*SUPPLIED MATERIAL*
((
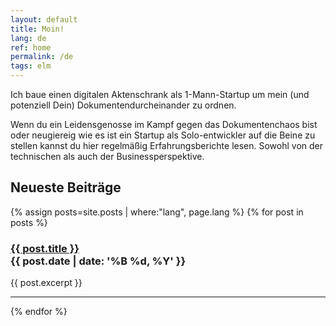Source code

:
 ```yaml
---
layout: default
title: Moin!
lang: de
ref: home
permalink: /de
tags: elm
---
```


Ich baue einen digitalen Aktenschrank als 1-Mann-Startup um mein (und potenziell Dein)
Dokumentendurcheinander zu ordnen.

Wenn du ein Leidensgenosse im Kampf gegen das Dokumentenchaos bist oder neugiereig wie
es ist ein Startup als Solo-entwickler auf die Beine zu stellen kannst du hier regelmäßig
Erfahrungsberichte lesen. Sowohl von der technischen als auch der Businessperspektive.

## Neueste Beiträge
{% assign posts=site.posts | where:"lang", page.lang %}
{% for post in posts %}
  <h3>
    <div><a href="{{ post.url }}">{{ post.title }}</a></div>
    <div class="post-date">{{ post.date | date: '%B %d, %Y' }}</div>
  </h3>
  {{ post.excerpt }}
  <hr />
{% endfor %}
))
*WHAT YOU HAVE TO DO*
Set the listing down exactly, without its pictures.

*EXERCISE RESULT*
Source code

:
 ```yaml
---
layout: default
title: Moin!
lang: de
ref: home
permalink: /de
tags: elm
---
```


Ich baue einen digitalen Aktenschrank als 1-Mann-Startup um mein (und potenziell Dein)
Dokumentendurcheinander zu ordnen.

Wenn du ein Leidensgenosse im Kampf gegen das Dokumentenchaos bist oder neugiereig wie
es ist ein Startup als Solo-entwickler auf die Beine zu stellen kannst du hier regelmäßig
Erfahrungsberichte lesen. Sowohl von der technischen als auch der Businessperspektive.

## Neueste Beiträge
{% assign posts=site.posts | where:"lang", page.lang %}
{% for post in posts %}
  <h3>
    <div><a href="{{ post.url }}">{{ post.title }}</a></div>
    <div class="post-date">{{ post.date | date: '%B %d, %Y' }}</div>
  </h3>
  {{ post.excerpt }}
  <hr />
{% endfor %}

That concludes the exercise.